# [What is being asked]
If a line of the data contains the word "that", it is counted; report how many such lines there are and nothing else.

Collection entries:
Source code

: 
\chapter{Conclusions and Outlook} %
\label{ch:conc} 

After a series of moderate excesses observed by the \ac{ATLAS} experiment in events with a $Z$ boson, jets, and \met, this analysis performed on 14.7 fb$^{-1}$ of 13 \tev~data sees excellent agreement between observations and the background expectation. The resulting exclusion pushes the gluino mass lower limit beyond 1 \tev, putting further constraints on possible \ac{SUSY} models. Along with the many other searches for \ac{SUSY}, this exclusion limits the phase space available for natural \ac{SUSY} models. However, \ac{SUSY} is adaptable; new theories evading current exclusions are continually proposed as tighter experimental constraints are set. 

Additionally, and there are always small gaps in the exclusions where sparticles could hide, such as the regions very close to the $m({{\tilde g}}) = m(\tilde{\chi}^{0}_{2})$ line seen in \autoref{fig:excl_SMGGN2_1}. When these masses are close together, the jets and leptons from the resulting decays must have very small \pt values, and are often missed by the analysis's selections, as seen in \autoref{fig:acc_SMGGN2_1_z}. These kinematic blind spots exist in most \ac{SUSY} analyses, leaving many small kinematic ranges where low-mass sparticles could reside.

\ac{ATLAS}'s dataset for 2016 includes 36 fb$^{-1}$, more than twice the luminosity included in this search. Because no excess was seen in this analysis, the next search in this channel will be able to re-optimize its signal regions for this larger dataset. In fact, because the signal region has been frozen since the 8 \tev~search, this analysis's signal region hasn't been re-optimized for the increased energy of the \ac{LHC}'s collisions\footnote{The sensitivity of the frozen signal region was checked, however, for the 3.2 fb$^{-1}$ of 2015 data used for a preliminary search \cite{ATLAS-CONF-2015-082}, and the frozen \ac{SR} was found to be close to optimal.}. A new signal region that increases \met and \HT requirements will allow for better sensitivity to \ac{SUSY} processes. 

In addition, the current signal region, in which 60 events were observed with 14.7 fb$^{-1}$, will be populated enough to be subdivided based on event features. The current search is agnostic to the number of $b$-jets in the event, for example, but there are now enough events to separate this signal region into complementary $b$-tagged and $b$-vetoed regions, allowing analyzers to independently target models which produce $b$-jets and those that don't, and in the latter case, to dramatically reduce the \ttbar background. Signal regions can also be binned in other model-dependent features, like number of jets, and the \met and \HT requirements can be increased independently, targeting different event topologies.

# [Reply]
2